What you will do — Take the records below and write them out again exactly.

Available data —
=-=-=

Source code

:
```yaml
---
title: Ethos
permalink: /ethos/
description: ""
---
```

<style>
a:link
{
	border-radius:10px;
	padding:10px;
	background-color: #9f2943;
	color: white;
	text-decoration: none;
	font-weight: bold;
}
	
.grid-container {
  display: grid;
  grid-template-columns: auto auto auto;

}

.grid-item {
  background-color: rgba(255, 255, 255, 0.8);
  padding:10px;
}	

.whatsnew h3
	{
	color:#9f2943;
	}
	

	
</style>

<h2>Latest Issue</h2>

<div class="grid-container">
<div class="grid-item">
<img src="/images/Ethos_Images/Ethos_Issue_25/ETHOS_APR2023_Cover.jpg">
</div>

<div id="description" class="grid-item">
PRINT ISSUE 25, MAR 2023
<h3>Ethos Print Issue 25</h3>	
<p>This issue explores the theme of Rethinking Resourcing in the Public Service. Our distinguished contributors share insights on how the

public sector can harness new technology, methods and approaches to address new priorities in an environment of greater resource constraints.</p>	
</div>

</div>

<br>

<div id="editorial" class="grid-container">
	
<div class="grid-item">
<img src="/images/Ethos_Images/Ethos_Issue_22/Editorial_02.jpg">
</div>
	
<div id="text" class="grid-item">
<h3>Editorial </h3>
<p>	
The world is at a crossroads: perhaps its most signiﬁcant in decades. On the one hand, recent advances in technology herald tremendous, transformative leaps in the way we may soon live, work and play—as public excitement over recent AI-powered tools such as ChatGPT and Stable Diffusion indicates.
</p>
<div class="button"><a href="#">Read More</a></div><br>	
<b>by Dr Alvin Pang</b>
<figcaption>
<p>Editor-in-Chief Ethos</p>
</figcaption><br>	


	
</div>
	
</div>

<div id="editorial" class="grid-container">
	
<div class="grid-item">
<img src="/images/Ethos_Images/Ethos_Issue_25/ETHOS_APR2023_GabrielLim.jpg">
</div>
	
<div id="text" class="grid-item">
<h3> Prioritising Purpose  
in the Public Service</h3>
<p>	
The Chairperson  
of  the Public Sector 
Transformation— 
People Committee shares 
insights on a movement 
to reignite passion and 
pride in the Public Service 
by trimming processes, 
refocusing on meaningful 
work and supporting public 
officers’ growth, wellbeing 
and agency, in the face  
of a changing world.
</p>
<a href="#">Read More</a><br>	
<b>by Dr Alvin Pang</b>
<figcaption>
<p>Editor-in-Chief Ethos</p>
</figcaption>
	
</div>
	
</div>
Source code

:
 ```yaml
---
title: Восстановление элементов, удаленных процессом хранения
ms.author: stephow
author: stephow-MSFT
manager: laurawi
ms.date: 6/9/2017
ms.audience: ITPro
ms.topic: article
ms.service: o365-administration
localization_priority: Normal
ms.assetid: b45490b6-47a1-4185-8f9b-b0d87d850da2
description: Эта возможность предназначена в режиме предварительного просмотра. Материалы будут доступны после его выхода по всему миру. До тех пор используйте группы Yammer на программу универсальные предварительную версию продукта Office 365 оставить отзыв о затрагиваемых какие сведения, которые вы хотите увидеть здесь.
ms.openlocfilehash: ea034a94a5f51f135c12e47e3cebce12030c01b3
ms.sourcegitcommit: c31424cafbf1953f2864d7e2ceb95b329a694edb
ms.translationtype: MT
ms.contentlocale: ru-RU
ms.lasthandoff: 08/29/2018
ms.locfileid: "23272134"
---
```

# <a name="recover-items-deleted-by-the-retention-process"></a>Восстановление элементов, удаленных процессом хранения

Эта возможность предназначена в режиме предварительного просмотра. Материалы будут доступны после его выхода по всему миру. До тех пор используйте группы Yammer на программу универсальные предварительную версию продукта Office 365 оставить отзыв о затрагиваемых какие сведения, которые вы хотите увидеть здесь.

=-=-=

Output —
Source code

:
```yaml
---
title: Ethos
permalink: /ethos/
description: ""
---
```

<style>
a:link
{
	border-radius:10px;
	padding:10px;
	background-color: #9f2943;
	color: white;
	text-decoration: none;
	font-weight: bold;
}
	
.grid-container {
  display: grid;
  grid-template-columns: auto auto auto;

}

.grid-item {
  background-color: rgba(255, 255, 255, 0.8);
  padding:10px;
}	

.whatsnew h3
	{
	color:#9f2943;
	}
	

	
</style>

<h2>Latest Issue</h2>

<div class="grid-container">
<div class="grid-item">
<img src="/images/Ethos_Images/Ethos_Issue_25/ETHOS_APR2023_Cover.jpg">
</div>

<div id="description" class="grid-item">
PRINT ISSUE 25, MAR 2023
<h3>Ethos Print Issue 25</h3>	
<p>This issue explores the theme of Rethinking Resourcing in the Public Service. Our distinguished contributors share insights on how the

public sector can harness new technology, methods and approaches to address new priorities in an environment of greater resource constraints.</p>	
</div>

</div>

<br>

<div id="editorial" class="grid-container">
	
<div class="grid-item">
<img src="/images/Ethos_Images/Ethos_Issue_22/Editorial_02.jpg">
</div>
	
<div id="text" class="grid-item">
<h3>Editorial </h3>
<p>	
The world is at a crossroads: perhaps its most signiﬁcant in decades. On the one hand, recent advances in technology herald tremendous, transformative leaps in the way we may soon live, work and play—as public excitement over recent AI-powered tools such as ChatGPT and Stable Diffusion indicates.
</p>
<div class="button"><a href="#">Read More</a></div><br>	
<b>by Dr Alvin Pang</b>
<figcaption>
<p>Editor-in-Chief Ethos</p>
</figcaption><br>	


	
</div>
	
</div>

<div id="editorial" class="grid-container">
	
<div class="grid-item">
<img src="/images/Ethos_Images/Ethos_Issue_25/ETHOS_APR2023_GabrielLim.jpg">
</div>
	
<div id="text" class="grid-item">
<h3> Prioritising Purpose  
in the Public Service</h3>
<p>	
The Chairperson  
of  the Public Sector 
Transformation— 
People Committee shares 
insights on a movement 
to reignite passion and 
pride in the Public Service 
by trimming processes, 
refocusing on meaningful 
work and supporting public 
officers’ growth, wellbeing 
and agency, in the face  
of a changing world.
</p>
<a href="#">Read More</a><br>	
<b>by Dr Alvin Pang</b>
<figcaption>
<p>Editor-in-Chief Ethos</p>
</figcaption>
	
</div>
	
</div>
Source code

:
 ```yaml
---
title: Восстановление элементов, удаленных процессом хранения
ms.author: stephow
author: stephow-MSFT
manager: laurawi
ms.date: 6/9/2017
ms.audience: ITPro
ms.topic: article
ms.service: o365-administration
localization_priority: Normal
ms.assetid: b45490b6-47a1-4185-8f9b-b0d87d850da2
description: Эта возможность предназначена в режиме предварительного просмотра. Материалы будут доступны после его выхода по всему миру. До тех пор используйте группы Yammer на программу универсальные предварительную версию продукта Office 365 оставить отзыв о затрагиваемых какие сведения, которые вы хотите увидеть здесь.
ms.openlocfilehash: ea034a94a5f51f135c12e47e3cebce12030c01b3
ms.sourcegitcommit: c31424cafbf1953f2864d7e2ceb95b329a694edb
ms.translationtype: MT
ms.contentlocale: ru-RU
ms.lasthandoff: 08/29/2018
ms.locfileid: "23272134"
---
```

# <a name="recover-items-deleted-by-the-retention-process"></a>Восстановление элементов, удаленных процессом хранения

Эта возможность предназначена в режиме предварительного просмотра. Материалы будут доступны после его выхода по всему миру. До тех пор используйте группы Yammer на программу универсальные предварительную версию продукта Office 365 оставить отзыв о затрагиваемых какие сведения, которые вы хотите увидеть здесь.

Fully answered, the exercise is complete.